WORK ORDER: The records below are to be reproduced exactly, with the pictures left out.
[EXTRACTED ENTRIES — start]
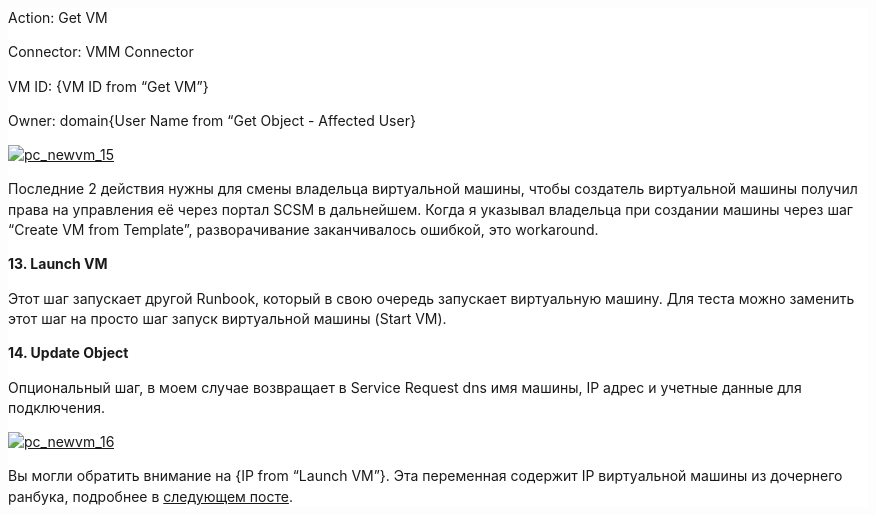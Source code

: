 Action: Get VM
  
Connector: VMM Connector
  
VM ID: {VM ID from &#8220;Get VM&#8221;}
  
Owner: domain{User Name from &#8220;Get Object - Affected User}
  
<a href="http://4c74356b41.com/wp-content/uploads/2016/02/pc_newvm_15.png" rel="attachment wp-att-5210"><img src="http://4c74356b41.com/wp-content/uploads/2016/02/pc_newvm_15-300x251.png" alt="pc_newvm_15" width="300" height="251" /></a>
  
Последние 2 действия нужны для смены владельца виртуальной машины, чтобы создатель виртуальной машины получил права на управления её через портал SCSM в дальнейшем. Когда я указывал владельца при создании машины через шаг &#8220;Create VM from Template&#8221;, разворачивание заканчивалось ошибкой, это workaround.

**13. Launch VM**
  
Этот шаг запускает другой Runbook, который в свою очередь запускает виртуальную машину. Для теста можно заменить этот шаг на просто шаг запуск виртуальной машины (Start VM).

**14. Update Object**
  
Опциональный шаг, в моем случае возвращает в Service Request dns имя машины, IP адрес и учетные данные для подключения.
  
<a href="http://4c74356b41.com/wp-content/uploads/2016/02/pc_newvm_16.png" rel="attachment wp-att-5214"><img src="http://4c74356b41.com/wp-content/uploads/2016/02/pc_newvm_16-300x217.png" alt="pc_newvm_16" width="300" height="217" /></a>
  
Вы могли обратить внимание на {IP from &#8220;Launch VM&#8221;}. Эта переменная содержит IP виртуальной машины из дочернего ранбука, подробнее в [следующем посте](http://4c74356b41.com/post1227).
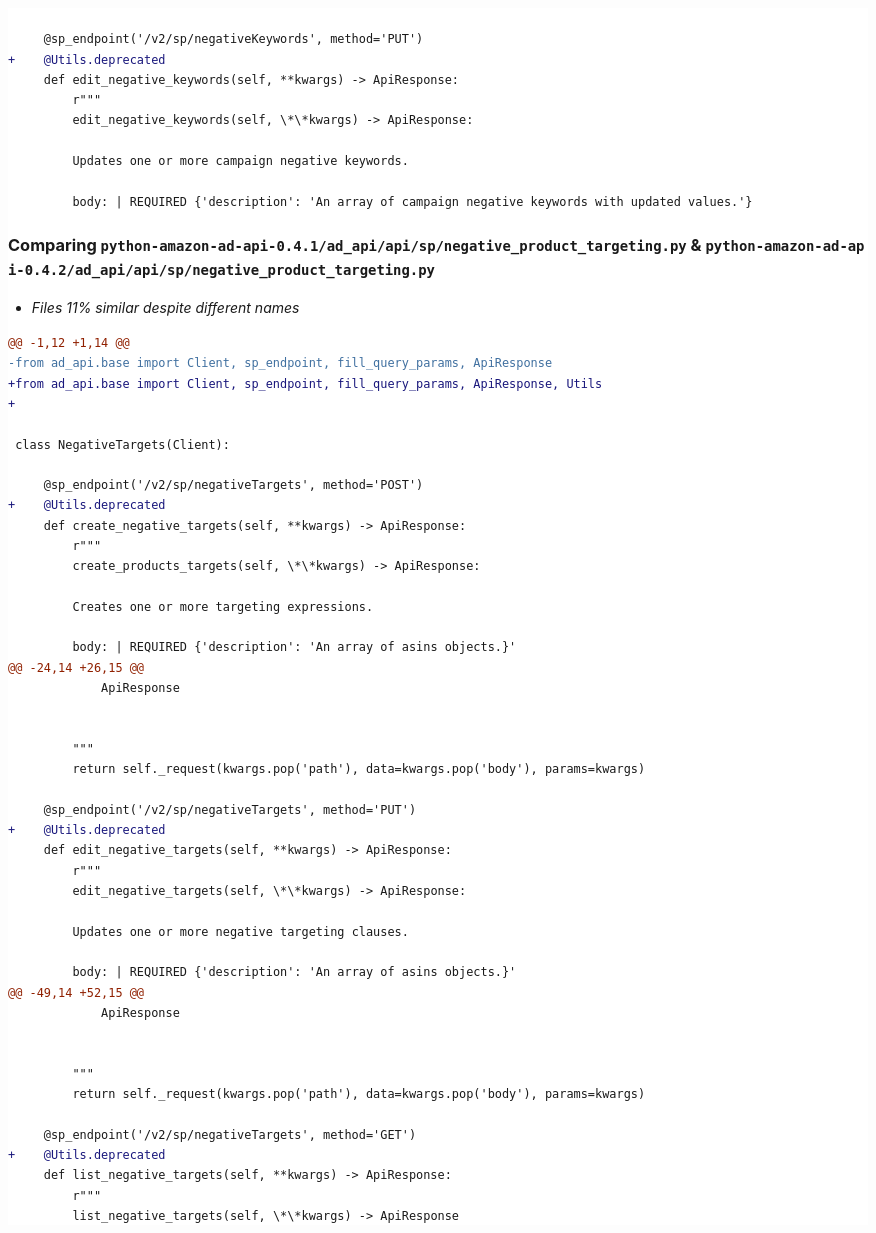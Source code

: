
 ```diff
 
     @sp_endpoint('/v2/sp/negativeKeywords', method='PUT')
+    @Utils.deprecated
     def edit_negative_keywords(self, **kwargs) -> ApiResponse:
         r"""
         edit_negative_keywords(self, \*\*kwargs) -> ApiResponse:
 
         Updates one or more campaign negative keywords.
 
         body: | REQUIRED {'description': 'An array of campaign negative keywords with updated values.'}
```

### Comparing `python-amazon-ad-api-0.4.1/ad_api/api/sp/negative_product_targeting.py` & `python-amazon-ad-api-0.4.2/ad_api/api/sp/negative_product_targeting.py`

 * *Files 11% similar despite different names*

```diff
@@ -1,12 +1,14 @@
-from ad_api.base import Client, sp_endpoint, fill_query_params, ApiResponse
+from ad_api.base import Client, sp_endpoint, fill_query_params, ApiResponse, Utils
+
 
 class NegativeTargets(Client):
 
     @sp_endpoint('/v2/sp/negativeTargets', method='POST')
+    @Utils.deprecated
     def create_negative_targets(self, **kwargs) -> ApiResponse:
         r"""
         create_products_targets(self, \*\*kwargs) -> ApiResponse:
 
         Creates one or more targeting expressions.
 
         body: | REQUIRED {'description': 'An array of asins objects.}'
@@ -24,14 +26,15 @@
             ApiResponse
 
 
         """
         return self._request(kwargs.pop('path'), data=kwargs.pop('body'), params=kwargs)
 
     @sp_endpoint('/v2/sp/negativeTargets', method='PUT')
+    @Utils.deprecated
     def edit_negative_targets(self, **kwargs) -> ApiResponse:
         r"""
         edit_negative_targets(self, \*\*kwargs) -> ApiResponse:
 
         Updates one or more negative targeting clauses.
 
         body: | REQUIRED {'description': 'An array of asins objects.}'
@@ -49,14 +52,15 @@
             ApiResponse
 
 
         """
         return self._request(kwargs.pop('path'), data=kwargs.pop('body'), params=kwargs)
 
     @sp_endpoint('/v2/sp/negativeTargets', method='GET')
+    @Utils.deprecated
     def list_negative_targets(self, **kwargs) -> ApiResponse:
         r"""
         list_negative_targets(self, \*\*kwargs) -> ApiResponse
```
[EXTRACTED ENTRIES — finish]
ANSWER:
Source code

: Action: Get VM
  
Connector: VMM Connector
  
VM ID: {VM ID from &#8220;Get VM&#8221;}
  
Owner: domain{User Name from &#8220;Get Object - Affected User}
  
<a href="http://4c74356b41.com/wp-content/uploads/2016/02/pc_newvm_15.png" rel="attachment wp-att-5210"><img src="http://4c74356b41.com/wp-content/uploads/2016/02/pc_newvm_15-300x251.png" alt="pc_newvm_15" width="300" height="251" /></a>
  
Последние 2 действия нужны для смены владельца виртуальной машины, чтобы создатель виртуальной машины получил права на управления её через портал SCSM в дальнейшем. Когда я указывал владельца при создании машины через шаг &#8220;Create VM from Template&#8221;, разворачивание заканчивалось ошибкой, это workaround.

**13. Launch VM**
  
Этот шаг запускает другой Runbook, который в свою очередь запускает виртуальную машину. Для теста можно заменить этот шаг на просто шаг запуск виртуальной машины (Start VM).

**14. Update Object**
  
Опциональный шаг, в моем случае возвращает в Service Request dns имя машины, IP адрес и учетные данные для подключения.
  
<a href="http://4c74356b41.com/wp-content/uploads/2016/02/pc_newvm_16.png" rel="attachment wp-att-5214"><img src="http://4c74356b41.com/wp-content/uploads/2016/02/pc_newvm_16-300x217.png" alt="pc_newvm_16" width="300" height="217" /></a>
  
Вы могли обратить внимание на {IP from &#8220;Launch VM&#8221;}. Эта переменная содержит IP виртуальной машины из дочернего ранбука, подробнее в [следующем посте](http://4c74356b41.com/post1227).
Source code

:
 ```diff
 
     @sp_endpoint('/v2/sp/negativeKeywords', method='PUT')
+    @Utils.deprecated
     def edit_negative_keywords(self, **kwargs) -> ApiResponse:
         r"""
         edit_negative_keywords(self, \*\*kwargs) -> ApiResponse:
 
         Updates one or more campaign negative keywords.
 
         body: | REQUIRED {'description': 'An array of campaign negative keywords with updated values.'}
```

### Comparing `python-amazon-ad-api-0.4.1/ad_api/api/sp/negative_product_targeting.py` & `python-amazon-ad-api-0.4.2/ad_api/api/sp/negative_product_targeting.py`

 * *Files 11% similar despite different names*

```diff
@@ -1,12 +1,14 @@
-from ad_api.base import Client, sp_endpoint, fill_query_params, ApiResponse
+from ad_api.base import Client, sp_endpoint, fill_query_params, ApiResponse, Utils
+
 
 class NegativeTargets(Client):
 
     @sp_endpoint('/v2/sp/negativeTargets', method='POST')
+    @Utils.deprecated
     def create_negative_targets(self, **kwargs) -> ApiResponse:
         r"""
         create_products_targets(self, \*\*kwargs) -> ApiResponse:
 
         Creates one or more targeting expressions.
 
         body: | REQUIRED {'description': 'An array of asins objects.}'
@@ -24,14 +26,15 @@
             ApiResponse
 
 
         """
         return self._request(kwargs.pop('path'), data=kwargs.pop('body'), params=kwargs)
 
     @sp_endpoint('/v2/sp/negativeTargets', method='PUT')
+    @Utils.deprecated
     def edit_negative_targets(self, **kwargs) -> ApiResponse:
         r"""
         edit_negative_targets(self, \*\*kwargs) -> ApiResponse:
 
         Updates one or more negative targeting clauses.
 
         body: | REQUIRED {'description': 'An array of asins objects.}'
@@ -49,14 +52,15 @@
             ApiResponse
 
 
         """
         return self._request(kwargs.pop('path'), data=kwargs.pop('body'), params=kwargs)
 
     @sp_endpoint('/v2/sp/negativeTargets', method='GET')
+    @Utils.deprecated
     def list_negative_targets(self, **kwargs) -> ApiResponse:
         r"""
         list_negative_targets(self, \*\*kwargs) -> ApiResponse
```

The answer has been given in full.